Stored items from a collection:
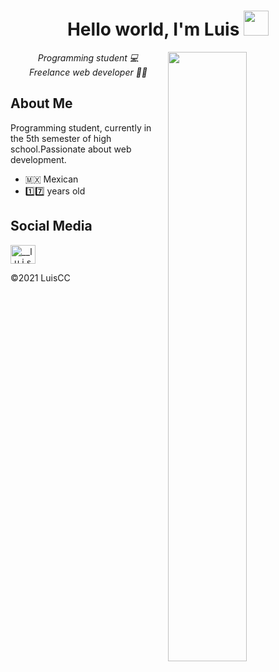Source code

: <h1 align="center">Hello world, I'm Luis <img src="https://user-images.githubusercontent.com/87400898/131041896-3487a093-82c0-477a-9c2b-2554feeff431.gif" height="40" width="40"></h1>
<img align="right" src="https://user-images.githubusercontent.com/87400898/131047882-f9e96eb1-bcc8-4f89-a875-d9893b742166.gif" width="50%">

 <p align="center"><em>Programming student 💻 <br>Freelance web developer 🧑‍💻</em></p>
 
 ## About Me
 <p>Programming student, currently in the 5th semester of high school.Passionate about web development.</p>
 <ul >
 <li>🇲🇽 Mexican</li>
 <li> 1️⃣7️⃣ years old</li>
 </ul>
 
 
 ## Social Media
 <a href="https://www.instagram.com/luisc4sc/" target="blank"><img align="center" src="https://raw.githubusercontent.com/rahuldkjain/github-profile-readme-generator/master/src/images/icons/Social/instagram.svg" alt="__l.u.i.s___" height="30" width="40" /></a>









©️2021 LuisCC
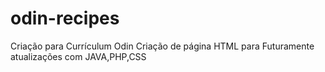 # odin-recipes
Criação para Currículum Odin
Criação de página HTML para Futuramente atualizações com JAVA,PHP,CSS
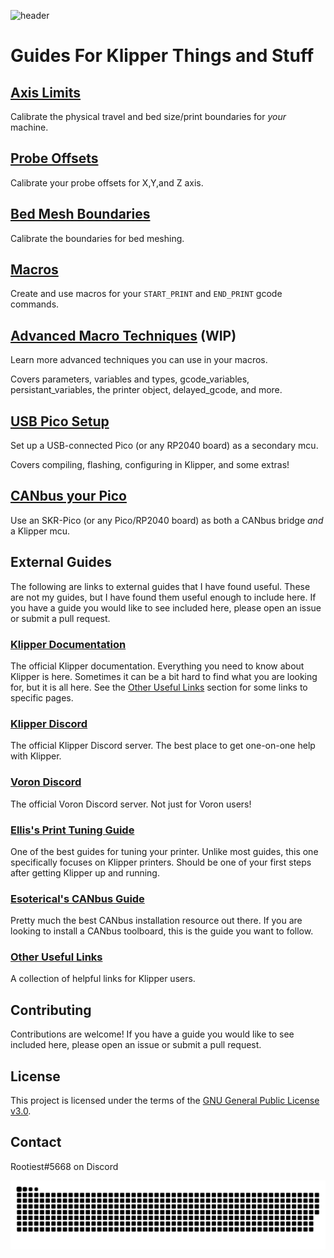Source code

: <!--
 Copyright (C) 2022 Chris Laprade (chris@rootiest.com)

 This file is part of zippy_guides.

 zippy_guides is free software: you can redistribute it and/or modify
 it under the terms of the GNU General Public License as published by
 the Free Software Foundation, either version 3 of the License, or
 (at your option) any later version.

 zippy_guides is distributed in the hope that it will be useful,
 but WITHOUT ANY WARRANTY; without even the implied warranty of
 MERCHANTABILITY or FITNESS FOR A PARTICULAR PURPOSE.  See the
 GNU General Public License for more details.

 You should have received a copy of the GNU General Public License
 along with zippy_guides.  If not, see <http://www.gnu.org/licenses/>.
-->

![header](resources/pretty_header.png)

# Guides For Klipper Things and Stuff

## [Axis Limits](guides/axis_limits.md)

Calibrate the physical travel and bed size/print boundaries for _your_ machine.

## [Probe Offsets](guides/probe.md)

Calibrate your probe offsets for X,Y,and Z axis.

## [Bed Mesh Boundaries](guides/mesh.md)

Calibrate the boundaries for bed meshing.

## [Macros](guides/macros.md)

Create and use macros for your `START_PRINT` and `END_PRINT` gcode commands.

## [Advanced Macro Techniques](guides/variables.md) (WIP)

Learn more advanced techniques you can use in your macros.

Covers parameters, variables and types, gcode_variables, persistant_variables, the printer object, delayed_gcode, and more.

## [USB Pico Setup](guides/usb-pico.md)

Set up a USB-connected Pico (or any RP2040 board) as a secondary mcu.

Covers compiling, flashing, configuring in Klipper, and some extras!

## [CANbus your Pico](guides/pico_can.md)

Use an SKR-Pico (or any Pico/RP2040 board) as both a CANbus bridge _and_ a Klipper mcu.

## External Guides

The following are links to external guides that I have found useful. These are not my guides, but I have found them useful enough to include here. If you have a guide you would like to see included here, please open an issue or submit a pull request.

### [Klipper Documentation](https://www.klipper3d.org/)

The official Klipper documentation. Everything you need to know about Klipper is here. Sometimes it can be a bit hard to find what you are looking for, but it is all here. See the [Other Useful Links](guides/links.md) section for some links to specific pages.

### [Klipper Discord](https://discord.klipper3d.org/)

The official Klipper Discord server. The best place to get one-on-one help with Klipper.

### [Voron Discord](https://discord.com/invite/voron)

The official Voron Discord server. Not just for Voron users!

### [Ellis's Print Tuning Guide](https://ellis3dp.com/Print-Tuning-Guide/)

One of the best guides for tuning your printer. Unlike most guides, this one specifically focuses on Klipper printers. Should be one of your first steps after getting Klipper up and running.

### [Esoterical's CANbus Guide](https://github.com/Esoterical/voron_canbus)

Pretty much the best CANbus installation resource out there. If you are looking to install a CANbus toolboard, this is the guide you want to follow.

### [Other Useful Links](guides/links.md)

A collection of helpful links for Klipper users.

## Contributing

Contributions are welcome! If you have a guide you would like to see included here, please open an issue or submit a pull request.

## License

This project is licensed under the terms of the [GNU General Public License v3.0](LICENSE).

## Contact

Rootiest#5668 on Discord

![snek](resources/github-snake-dark.svg)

■ WHAT IS BEING ASKED ■
Output the lines of the records above exactly as they appear, from the line containing "world, I'm Luis" through the line containing "## About Me".

■ REPLY ■
: <h1 align="center">Hello world, I'm Luis <img src="https://user-images.githubusercontent.com/87400898/131041896-3487a093-82c0-477a-9c2b-2554feeff431.gif" height="40" width="40"></h1>
<img align="right" src="https://user-images.githubusercontent.com/87400898/131047882-f9e96eb1-bcc8-4f89-a875-d9893b742166.gif" width="50%">

 <p align="center"><em>Programming student 💻 <br>Freelance web developer 🧑‍💻</em></p>
 
 ## About Me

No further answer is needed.